What to do: Repeat only the stretch of lines below that runs from the line with "- Update More APN ✔" through the line with "- Add Transparent", unaltered.
BEGIN The records
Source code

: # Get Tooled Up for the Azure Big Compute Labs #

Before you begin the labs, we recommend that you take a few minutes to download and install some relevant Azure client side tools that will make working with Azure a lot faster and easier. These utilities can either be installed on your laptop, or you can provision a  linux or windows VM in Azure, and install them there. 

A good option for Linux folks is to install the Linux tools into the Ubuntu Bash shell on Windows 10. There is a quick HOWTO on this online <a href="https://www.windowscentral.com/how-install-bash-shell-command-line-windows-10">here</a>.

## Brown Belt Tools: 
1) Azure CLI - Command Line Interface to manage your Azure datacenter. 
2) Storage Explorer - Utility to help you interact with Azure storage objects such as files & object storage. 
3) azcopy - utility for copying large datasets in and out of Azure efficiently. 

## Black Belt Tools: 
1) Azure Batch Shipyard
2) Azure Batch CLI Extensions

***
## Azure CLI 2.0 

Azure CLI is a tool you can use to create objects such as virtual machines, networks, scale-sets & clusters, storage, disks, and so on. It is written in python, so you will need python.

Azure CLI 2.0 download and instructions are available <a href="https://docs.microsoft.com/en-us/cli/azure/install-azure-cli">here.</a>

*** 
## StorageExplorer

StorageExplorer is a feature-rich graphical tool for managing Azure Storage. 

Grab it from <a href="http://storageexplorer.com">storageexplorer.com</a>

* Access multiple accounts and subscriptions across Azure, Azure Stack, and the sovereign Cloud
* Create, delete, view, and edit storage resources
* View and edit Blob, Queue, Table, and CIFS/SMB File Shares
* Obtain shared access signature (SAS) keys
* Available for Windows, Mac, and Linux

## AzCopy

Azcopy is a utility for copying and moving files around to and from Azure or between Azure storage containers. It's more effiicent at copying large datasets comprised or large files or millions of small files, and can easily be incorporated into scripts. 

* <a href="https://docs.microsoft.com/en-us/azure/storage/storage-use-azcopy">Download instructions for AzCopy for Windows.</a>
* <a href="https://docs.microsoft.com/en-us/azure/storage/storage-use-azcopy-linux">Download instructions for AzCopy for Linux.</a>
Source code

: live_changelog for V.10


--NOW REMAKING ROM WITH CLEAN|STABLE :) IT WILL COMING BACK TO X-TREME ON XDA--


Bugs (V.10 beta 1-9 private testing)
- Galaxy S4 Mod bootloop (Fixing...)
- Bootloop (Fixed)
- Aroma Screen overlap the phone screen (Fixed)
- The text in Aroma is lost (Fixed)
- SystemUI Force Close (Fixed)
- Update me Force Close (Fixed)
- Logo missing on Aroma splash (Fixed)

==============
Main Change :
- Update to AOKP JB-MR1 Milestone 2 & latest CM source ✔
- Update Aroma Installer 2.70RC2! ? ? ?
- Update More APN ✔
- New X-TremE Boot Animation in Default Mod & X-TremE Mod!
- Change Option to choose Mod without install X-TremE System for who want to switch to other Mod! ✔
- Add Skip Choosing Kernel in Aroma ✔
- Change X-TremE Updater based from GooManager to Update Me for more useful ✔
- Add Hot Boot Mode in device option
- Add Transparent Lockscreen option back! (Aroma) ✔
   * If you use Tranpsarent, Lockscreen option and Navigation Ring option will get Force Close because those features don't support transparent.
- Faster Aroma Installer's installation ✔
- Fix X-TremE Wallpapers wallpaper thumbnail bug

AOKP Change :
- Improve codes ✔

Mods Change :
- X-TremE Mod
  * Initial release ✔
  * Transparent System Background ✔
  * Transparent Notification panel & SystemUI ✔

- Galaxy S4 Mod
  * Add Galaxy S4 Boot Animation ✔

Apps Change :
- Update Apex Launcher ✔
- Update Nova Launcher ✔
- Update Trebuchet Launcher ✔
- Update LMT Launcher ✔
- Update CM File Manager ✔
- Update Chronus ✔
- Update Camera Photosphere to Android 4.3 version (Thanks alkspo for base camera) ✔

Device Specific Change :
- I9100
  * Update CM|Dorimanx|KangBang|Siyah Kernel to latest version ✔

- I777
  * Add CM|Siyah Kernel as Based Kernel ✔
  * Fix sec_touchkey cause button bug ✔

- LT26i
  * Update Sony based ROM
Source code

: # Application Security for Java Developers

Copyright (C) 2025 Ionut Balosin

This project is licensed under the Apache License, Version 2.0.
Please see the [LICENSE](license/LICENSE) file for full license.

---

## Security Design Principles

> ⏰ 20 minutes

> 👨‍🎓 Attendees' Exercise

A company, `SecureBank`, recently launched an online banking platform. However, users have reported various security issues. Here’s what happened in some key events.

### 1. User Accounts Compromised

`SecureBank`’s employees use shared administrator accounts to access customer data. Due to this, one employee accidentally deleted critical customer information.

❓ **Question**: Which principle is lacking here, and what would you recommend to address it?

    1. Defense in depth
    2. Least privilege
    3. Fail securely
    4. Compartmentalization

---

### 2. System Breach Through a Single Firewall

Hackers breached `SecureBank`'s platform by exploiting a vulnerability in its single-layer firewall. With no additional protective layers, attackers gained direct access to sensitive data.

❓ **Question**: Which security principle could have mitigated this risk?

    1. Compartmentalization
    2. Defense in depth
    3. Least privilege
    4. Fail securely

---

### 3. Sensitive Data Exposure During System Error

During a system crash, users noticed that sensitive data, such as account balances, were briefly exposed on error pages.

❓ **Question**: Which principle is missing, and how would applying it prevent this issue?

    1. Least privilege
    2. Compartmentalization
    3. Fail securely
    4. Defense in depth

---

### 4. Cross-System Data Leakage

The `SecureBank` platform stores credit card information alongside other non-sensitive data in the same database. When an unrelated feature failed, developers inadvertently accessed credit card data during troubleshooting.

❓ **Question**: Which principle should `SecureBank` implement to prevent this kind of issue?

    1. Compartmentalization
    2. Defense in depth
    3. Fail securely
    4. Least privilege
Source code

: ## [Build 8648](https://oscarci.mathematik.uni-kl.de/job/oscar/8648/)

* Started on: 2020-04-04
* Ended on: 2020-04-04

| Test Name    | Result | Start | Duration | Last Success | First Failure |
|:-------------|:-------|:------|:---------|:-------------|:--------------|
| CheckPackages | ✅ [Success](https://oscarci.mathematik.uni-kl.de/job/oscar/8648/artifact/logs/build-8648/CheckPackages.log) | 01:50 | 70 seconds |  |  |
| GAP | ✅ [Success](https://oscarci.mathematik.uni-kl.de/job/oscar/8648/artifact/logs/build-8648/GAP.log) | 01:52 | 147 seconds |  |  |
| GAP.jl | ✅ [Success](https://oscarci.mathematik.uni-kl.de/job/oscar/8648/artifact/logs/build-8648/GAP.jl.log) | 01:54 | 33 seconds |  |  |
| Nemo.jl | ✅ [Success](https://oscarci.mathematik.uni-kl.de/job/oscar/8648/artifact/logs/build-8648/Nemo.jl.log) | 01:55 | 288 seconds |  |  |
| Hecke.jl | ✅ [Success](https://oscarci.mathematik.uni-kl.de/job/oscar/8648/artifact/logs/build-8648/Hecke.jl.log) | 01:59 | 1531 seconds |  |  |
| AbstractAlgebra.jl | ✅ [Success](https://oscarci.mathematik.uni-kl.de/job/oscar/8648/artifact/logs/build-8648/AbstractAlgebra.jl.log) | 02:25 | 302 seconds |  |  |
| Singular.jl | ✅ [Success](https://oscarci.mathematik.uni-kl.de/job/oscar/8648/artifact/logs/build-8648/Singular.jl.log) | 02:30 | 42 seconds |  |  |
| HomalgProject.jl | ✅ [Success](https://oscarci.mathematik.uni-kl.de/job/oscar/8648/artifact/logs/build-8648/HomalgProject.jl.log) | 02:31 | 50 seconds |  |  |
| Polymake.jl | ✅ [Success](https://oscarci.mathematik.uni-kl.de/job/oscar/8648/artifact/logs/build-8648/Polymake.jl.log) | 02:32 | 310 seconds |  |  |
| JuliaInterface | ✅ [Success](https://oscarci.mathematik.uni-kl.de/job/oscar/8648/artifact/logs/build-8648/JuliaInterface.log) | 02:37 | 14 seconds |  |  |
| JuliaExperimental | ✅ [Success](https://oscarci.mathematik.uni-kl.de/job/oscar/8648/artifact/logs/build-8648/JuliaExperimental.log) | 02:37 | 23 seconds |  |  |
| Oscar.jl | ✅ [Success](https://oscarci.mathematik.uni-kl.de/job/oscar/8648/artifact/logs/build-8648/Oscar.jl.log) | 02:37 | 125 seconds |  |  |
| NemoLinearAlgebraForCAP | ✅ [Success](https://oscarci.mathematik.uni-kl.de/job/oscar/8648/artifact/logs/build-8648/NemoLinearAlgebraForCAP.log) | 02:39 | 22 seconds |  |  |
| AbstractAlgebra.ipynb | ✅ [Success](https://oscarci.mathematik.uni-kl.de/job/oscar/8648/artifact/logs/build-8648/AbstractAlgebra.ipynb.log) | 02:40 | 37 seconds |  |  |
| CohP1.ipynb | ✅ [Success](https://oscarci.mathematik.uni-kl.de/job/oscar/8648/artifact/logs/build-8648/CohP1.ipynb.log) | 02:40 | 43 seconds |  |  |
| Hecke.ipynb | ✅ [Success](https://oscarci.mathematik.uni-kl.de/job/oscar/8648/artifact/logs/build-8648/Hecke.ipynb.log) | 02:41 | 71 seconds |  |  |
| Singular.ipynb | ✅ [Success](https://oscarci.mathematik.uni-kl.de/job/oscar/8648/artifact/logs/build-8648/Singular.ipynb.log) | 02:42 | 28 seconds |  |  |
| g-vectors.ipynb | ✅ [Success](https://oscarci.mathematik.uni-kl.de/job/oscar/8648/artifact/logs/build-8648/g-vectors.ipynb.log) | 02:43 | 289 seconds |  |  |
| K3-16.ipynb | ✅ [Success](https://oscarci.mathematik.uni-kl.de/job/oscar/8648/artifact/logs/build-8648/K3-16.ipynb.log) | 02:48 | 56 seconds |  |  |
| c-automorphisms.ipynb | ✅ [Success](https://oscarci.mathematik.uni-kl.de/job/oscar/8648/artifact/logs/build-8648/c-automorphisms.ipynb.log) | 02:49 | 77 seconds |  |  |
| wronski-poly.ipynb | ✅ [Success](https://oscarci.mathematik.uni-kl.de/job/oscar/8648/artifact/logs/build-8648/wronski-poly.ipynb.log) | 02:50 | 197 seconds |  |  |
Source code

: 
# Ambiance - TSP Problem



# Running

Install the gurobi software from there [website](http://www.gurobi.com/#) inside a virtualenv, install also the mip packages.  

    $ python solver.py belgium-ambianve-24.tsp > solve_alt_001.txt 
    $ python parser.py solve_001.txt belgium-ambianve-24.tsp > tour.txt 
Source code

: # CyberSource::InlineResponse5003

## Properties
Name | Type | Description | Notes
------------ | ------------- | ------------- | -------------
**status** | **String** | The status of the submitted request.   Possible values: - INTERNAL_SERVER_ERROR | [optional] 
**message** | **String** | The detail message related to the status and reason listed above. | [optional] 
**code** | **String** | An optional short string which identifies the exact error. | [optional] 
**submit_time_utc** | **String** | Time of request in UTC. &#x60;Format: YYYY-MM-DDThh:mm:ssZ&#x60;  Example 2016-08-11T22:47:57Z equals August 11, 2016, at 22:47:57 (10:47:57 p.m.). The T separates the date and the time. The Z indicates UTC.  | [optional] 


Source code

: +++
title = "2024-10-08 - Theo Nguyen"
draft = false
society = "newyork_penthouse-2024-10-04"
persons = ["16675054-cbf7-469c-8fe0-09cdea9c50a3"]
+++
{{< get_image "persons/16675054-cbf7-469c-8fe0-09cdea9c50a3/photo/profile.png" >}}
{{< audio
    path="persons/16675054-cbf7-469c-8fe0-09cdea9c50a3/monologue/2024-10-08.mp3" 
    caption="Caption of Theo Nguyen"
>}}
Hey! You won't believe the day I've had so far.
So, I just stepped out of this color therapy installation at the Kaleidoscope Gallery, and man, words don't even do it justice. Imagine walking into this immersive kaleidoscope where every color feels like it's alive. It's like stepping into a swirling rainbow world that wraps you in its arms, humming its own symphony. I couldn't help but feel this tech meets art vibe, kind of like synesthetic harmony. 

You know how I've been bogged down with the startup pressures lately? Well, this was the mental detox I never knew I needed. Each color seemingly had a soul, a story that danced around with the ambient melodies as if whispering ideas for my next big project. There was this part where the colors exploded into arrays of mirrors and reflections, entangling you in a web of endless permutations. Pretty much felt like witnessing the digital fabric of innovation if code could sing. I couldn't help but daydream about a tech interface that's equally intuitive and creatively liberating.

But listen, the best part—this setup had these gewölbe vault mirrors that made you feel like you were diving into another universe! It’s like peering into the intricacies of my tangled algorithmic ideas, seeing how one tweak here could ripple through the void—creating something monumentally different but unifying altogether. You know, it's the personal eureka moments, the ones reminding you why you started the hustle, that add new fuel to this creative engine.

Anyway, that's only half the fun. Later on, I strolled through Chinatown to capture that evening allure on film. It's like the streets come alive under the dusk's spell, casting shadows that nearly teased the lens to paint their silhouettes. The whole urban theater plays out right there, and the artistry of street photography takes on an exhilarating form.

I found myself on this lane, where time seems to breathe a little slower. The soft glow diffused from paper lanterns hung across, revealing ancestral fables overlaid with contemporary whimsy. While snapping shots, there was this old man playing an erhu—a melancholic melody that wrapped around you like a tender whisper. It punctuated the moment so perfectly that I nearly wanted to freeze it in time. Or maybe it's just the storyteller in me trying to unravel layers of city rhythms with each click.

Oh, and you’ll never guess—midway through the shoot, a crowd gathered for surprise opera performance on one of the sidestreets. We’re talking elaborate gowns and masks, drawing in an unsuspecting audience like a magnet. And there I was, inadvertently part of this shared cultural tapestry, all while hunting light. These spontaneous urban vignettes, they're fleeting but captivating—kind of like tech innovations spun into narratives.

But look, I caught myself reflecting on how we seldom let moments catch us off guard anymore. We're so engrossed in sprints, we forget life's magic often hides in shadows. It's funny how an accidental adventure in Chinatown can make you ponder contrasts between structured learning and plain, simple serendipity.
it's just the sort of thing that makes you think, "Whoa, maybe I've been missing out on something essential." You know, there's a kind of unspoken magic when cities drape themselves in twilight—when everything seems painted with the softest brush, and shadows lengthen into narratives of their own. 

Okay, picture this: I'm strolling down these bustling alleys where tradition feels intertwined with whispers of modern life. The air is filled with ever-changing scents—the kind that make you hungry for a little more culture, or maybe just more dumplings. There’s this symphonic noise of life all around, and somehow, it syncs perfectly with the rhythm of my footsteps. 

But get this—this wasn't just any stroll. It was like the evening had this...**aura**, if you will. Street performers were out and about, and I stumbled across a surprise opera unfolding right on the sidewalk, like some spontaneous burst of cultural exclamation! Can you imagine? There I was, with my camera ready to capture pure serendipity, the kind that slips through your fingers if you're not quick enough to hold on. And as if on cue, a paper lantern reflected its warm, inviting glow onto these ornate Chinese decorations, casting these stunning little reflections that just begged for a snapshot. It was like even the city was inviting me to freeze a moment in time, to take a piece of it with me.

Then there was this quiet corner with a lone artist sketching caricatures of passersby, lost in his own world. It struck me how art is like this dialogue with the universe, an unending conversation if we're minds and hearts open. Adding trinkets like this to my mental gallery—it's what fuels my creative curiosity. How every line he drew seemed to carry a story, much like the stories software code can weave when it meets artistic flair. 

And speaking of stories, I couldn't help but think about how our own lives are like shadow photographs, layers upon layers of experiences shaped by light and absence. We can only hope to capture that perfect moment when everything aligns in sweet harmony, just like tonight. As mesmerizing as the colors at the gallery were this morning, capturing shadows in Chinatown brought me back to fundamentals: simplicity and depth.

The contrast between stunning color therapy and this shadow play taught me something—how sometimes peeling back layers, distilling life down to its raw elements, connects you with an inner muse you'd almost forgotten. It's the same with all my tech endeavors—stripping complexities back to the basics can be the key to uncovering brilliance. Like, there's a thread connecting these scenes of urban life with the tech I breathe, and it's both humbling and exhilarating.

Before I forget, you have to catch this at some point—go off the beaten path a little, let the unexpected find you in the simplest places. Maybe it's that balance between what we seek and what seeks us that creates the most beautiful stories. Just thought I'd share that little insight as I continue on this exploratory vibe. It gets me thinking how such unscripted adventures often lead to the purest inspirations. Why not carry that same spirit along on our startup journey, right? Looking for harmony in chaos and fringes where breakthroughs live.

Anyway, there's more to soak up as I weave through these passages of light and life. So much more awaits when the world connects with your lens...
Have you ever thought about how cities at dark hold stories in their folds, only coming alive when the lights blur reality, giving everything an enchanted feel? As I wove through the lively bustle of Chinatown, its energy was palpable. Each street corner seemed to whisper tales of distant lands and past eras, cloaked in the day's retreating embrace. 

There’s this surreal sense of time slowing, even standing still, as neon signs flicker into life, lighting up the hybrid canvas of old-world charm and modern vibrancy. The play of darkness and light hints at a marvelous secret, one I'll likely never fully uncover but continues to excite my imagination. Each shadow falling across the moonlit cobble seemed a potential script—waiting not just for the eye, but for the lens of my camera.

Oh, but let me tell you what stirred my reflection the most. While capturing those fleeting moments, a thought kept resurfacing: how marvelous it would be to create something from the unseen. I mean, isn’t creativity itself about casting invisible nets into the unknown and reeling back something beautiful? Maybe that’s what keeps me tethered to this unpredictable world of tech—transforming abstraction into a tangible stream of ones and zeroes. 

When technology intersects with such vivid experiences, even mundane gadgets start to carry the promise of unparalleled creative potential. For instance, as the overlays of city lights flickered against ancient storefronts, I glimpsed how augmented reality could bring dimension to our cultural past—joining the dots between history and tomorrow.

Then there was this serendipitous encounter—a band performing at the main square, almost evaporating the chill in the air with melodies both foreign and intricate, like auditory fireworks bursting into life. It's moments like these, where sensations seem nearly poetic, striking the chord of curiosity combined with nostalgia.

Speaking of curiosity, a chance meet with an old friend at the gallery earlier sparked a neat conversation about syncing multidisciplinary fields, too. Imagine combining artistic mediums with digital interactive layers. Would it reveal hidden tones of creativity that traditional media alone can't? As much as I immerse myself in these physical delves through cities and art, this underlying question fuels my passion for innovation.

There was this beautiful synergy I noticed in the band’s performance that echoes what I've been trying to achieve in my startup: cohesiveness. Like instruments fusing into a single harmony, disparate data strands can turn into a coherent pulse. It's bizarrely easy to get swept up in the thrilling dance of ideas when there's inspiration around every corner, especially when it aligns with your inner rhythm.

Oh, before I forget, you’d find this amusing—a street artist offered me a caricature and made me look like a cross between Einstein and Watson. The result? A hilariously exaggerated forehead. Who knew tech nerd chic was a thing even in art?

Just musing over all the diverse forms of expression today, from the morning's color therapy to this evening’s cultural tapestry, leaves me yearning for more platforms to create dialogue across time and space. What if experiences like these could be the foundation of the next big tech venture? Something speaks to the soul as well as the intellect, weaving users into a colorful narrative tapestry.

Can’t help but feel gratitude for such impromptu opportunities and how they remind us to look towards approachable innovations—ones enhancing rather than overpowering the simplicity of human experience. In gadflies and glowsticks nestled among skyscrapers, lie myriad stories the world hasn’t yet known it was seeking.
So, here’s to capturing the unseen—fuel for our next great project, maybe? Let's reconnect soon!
END The records
Response to the task:
- Update More APN ✔
- New X-TremE Boot Animation in Default Mod & X-TremE Mod!
- Change Option to choose Mod without install X-TremE System for who want to switch to other Mod! ✔
- Add Skip Choosing Kernel in Aroma ✔
- Change X-TremE Updater based from GooManager to Update Me for more useful ✔
- Add Hot Boot Mode in device option
- Add Transparent Lockscreen option back! (Aroma) ✔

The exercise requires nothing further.